» **Dataset entries**:
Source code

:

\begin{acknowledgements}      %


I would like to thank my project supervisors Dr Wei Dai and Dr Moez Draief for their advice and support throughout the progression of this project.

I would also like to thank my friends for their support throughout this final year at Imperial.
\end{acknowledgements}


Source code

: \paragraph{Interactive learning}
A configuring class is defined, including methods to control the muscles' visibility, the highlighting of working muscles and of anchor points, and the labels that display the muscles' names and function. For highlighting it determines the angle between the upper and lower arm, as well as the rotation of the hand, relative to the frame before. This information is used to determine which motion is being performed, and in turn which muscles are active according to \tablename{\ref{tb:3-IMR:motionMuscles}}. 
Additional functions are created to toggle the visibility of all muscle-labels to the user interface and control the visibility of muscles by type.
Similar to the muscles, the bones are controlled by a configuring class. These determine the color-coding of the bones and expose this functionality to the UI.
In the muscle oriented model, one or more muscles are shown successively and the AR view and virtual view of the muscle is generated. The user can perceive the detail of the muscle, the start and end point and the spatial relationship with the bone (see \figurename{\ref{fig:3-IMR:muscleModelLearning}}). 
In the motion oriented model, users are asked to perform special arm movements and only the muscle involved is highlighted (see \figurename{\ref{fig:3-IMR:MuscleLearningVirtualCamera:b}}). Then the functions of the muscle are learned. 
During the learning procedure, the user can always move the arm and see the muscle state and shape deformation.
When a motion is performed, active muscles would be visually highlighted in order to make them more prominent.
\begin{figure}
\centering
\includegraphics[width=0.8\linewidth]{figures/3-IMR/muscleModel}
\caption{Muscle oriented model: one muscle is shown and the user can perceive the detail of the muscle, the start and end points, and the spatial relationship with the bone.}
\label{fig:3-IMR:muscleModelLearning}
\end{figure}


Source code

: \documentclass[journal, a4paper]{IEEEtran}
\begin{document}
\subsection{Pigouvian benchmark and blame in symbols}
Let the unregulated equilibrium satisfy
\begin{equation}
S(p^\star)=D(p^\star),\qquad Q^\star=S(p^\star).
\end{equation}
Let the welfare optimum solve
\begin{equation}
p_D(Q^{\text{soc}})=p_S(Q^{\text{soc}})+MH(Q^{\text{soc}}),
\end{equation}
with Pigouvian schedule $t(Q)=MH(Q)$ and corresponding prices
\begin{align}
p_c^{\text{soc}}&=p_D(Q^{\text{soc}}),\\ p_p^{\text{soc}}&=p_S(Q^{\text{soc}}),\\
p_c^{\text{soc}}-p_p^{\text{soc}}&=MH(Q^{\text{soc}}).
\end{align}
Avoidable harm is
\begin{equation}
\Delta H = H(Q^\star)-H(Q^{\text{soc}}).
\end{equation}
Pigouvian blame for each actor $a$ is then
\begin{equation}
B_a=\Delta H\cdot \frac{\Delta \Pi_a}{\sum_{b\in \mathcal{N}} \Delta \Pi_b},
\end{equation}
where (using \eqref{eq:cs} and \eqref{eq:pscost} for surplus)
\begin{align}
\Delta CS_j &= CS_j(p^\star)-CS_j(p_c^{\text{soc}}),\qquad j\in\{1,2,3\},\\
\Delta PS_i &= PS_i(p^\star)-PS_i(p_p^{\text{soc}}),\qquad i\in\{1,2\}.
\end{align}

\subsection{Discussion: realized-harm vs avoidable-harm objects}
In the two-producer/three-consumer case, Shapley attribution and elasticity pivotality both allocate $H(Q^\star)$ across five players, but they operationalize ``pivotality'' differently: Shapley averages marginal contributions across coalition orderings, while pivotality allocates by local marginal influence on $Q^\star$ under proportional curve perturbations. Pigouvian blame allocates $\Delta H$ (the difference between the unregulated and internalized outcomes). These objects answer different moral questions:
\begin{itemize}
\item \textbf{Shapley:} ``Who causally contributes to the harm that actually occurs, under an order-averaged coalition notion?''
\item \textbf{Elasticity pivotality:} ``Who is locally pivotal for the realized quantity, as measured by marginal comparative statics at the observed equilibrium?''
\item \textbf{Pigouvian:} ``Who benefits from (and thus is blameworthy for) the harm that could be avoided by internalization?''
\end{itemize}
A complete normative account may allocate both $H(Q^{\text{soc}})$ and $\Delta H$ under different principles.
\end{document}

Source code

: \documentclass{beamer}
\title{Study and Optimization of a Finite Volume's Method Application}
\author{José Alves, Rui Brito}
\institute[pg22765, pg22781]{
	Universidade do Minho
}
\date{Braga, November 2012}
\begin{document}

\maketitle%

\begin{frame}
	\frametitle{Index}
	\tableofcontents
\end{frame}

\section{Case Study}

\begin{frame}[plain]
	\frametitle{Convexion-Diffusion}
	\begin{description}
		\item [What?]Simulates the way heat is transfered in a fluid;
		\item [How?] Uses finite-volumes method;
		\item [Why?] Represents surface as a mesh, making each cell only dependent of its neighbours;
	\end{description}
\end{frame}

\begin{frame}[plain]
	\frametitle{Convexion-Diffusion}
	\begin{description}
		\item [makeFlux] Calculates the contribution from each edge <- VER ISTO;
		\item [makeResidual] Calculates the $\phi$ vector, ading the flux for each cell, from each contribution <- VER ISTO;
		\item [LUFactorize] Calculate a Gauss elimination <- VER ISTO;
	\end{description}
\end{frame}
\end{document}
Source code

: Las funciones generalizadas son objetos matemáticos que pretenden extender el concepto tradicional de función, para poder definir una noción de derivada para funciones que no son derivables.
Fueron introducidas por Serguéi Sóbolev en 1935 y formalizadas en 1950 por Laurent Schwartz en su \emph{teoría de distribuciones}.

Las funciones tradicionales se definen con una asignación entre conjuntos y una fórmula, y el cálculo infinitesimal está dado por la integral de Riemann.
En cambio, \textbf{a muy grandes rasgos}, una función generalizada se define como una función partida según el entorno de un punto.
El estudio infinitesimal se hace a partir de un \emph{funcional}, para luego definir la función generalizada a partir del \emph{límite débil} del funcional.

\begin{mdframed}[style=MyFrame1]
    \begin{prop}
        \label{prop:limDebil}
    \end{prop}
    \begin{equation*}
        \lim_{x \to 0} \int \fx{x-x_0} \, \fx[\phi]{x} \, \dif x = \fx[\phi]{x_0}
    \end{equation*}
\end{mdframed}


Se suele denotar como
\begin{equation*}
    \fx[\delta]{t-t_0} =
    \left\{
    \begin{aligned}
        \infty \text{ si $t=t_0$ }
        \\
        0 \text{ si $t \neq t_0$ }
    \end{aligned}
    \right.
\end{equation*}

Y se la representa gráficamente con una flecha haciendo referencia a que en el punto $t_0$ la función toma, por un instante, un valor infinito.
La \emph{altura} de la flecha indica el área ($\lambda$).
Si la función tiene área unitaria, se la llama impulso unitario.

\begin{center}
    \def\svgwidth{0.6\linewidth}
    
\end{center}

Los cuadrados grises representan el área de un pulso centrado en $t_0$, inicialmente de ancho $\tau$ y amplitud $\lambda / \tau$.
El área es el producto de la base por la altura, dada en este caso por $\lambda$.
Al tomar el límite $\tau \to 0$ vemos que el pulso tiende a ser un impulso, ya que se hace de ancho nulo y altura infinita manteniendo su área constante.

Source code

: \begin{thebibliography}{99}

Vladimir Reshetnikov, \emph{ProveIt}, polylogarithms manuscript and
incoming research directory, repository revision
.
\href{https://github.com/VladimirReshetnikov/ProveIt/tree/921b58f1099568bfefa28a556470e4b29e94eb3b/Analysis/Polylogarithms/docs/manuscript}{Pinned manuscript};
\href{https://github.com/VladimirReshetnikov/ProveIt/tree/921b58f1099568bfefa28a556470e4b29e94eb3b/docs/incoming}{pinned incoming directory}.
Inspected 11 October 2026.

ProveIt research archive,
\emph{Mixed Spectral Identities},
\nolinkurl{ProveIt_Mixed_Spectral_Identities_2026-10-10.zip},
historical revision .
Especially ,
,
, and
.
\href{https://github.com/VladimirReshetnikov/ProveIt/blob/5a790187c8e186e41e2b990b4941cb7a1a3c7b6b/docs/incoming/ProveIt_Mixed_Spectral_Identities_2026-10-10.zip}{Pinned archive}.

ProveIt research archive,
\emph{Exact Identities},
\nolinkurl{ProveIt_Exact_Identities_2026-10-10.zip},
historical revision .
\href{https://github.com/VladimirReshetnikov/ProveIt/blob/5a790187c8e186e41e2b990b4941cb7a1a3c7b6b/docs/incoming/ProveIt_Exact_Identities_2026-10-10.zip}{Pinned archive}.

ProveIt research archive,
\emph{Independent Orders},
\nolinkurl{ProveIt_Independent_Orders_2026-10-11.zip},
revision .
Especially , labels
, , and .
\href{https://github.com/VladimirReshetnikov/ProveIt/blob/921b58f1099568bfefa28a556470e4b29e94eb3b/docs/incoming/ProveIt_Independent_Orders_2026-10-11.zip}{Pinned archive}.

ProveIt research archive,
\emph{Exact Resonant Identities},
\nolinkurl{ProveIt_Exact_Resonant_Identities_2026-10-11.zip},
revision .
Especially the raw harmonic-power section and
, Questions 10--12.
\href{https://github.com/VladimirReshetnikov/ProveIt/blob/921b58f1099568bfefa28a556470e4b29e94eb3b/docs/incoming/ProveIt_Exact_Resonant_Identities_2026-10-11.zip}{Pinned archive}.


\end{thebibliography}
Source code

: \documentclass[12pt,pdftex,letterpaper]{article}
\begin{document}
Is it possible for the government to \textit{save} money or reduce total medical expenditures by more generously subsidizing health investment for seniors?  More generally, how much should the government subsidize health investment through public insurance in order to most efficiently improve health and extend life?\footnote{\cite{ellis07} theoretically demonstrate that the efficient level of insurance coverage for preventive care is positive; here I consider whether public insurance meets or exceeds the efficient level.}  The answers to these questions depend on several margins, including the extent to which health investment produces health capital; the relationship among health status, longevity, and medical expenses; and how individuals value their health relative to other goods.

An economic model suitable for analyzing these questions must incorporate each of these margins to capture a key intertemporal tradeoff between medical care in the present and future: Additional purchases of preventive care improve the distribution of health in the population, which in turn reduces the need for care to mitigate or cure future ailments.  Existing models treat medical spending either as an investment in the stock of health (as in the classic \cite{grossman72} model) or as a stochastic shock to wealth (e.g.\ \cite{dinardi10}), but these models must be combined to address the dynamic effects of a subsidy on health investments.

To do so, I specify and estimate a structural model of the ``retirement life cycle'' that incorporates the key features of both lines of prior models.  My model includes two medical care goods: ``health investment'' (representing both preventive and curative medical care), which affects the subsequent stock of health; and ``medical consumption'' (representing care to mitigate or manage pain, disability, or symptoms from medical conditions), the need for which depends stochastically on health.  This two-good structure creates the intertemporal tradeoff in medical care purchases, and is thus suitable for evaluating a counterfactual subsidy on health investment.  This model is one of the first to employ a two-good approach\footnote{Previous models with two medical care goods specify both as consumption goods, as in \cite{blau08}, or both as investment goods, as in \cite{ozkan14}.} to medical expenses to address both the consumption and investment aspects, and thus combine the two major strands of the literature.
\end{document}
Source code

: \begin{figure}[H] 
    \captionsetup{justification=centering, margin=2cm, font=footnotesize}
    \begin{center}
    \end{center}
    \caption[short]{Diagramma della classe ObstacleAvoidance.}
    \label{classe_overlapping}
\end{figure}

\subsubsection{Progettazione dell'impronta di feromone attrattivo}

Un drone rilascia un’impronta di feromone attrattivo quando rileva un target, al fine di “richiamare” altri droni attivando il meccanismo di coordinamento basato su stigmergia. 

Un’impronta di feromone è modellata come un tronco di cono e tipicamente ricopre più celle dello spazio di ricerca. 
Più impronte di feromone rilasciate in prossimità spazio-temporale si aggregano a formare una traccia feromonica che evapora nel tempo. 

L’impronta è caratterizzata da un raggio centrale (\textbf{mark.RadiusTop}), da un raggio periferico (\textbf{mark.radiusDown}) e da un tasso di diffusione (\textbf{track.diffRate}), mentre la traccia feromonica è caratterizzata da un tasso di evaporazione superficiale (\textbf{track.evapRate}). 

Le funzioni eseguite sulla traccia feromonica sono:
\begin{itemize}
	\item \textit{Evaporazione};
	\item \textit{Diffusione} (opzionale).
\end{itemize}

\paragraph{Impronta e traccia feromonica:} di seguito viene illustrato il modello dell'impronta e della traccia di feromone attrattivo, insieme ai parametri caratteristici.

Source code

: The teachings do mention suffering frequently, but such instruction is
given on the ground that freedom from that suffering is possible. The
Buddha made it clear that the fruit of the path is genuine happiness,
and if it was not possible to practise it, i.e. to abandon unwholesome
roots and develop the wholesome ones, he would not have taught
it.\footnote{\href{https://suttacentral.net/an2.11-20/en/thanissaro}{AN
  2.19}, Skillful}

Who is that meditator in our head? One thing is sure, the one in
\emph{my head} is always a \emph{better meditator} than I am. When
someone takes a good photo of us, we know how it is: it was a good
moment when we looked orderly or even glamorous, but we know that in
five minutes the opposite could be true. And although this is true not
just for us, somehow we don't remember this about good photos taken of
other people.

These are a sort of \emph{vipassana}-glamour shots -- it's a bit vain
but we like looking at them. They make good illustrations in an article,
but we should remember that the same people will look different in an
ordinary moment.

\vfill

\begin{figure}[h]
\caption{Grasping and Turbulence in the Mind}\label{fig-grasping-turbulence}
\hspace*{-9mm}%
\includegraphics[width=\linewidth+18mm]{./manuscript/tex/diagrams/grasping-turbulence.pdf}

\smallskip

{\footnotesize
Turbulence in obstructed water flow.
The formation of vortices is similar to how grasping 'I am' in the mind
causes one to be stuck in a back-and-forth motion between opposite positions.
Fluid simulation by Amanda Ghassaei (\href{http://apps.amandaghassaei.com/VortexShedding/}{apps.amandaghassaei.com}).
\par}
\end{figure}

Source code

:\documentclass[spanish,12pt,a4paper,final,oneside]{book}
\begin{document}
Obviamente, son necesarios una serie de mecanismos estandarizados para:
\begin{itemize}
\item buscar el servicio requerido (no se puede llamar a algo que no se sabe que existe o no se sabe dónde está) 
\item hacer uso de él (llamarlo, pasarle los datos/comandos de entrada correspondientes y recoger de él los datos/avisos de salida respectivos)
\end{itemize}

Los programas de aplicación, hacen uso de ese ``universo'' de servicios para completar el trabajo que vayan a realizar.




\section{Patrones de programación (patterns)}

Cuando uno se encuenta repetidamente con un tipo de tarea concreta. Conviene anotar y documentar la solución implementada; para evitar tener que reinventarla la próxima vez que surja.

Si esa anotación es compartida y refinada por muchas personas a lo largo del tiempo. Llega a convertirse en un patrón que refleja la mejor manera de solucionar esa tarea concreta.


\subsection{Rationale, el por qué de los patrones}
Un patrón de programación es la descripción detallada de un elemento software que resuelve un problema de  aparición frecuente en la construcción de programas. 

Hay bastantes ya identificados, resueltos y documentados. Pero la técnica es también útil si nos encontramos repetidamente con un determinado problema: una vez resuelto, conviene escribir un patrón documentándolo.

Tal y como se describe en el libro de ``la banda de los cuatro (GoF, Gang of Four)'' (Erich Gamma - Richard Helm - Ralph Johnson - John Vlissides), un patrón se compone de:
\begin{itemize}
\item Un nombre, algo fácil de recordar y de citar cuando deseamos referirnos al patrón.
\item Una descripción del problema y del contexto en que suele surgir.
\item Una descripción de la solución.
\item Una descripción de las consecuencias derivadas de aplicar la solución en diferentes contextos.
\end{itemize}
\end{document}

» **Task requirements**:
Every line from the data above that contains "throughout" must appear in the answer.

» **Response to the exercise**:
I would like to thank my project supervisors Dr Wei Dai and Dr Moez Draief for their advice and support throughout the progression of this project.
I would also like to thank my friends for their support throughout this final year at Imperial.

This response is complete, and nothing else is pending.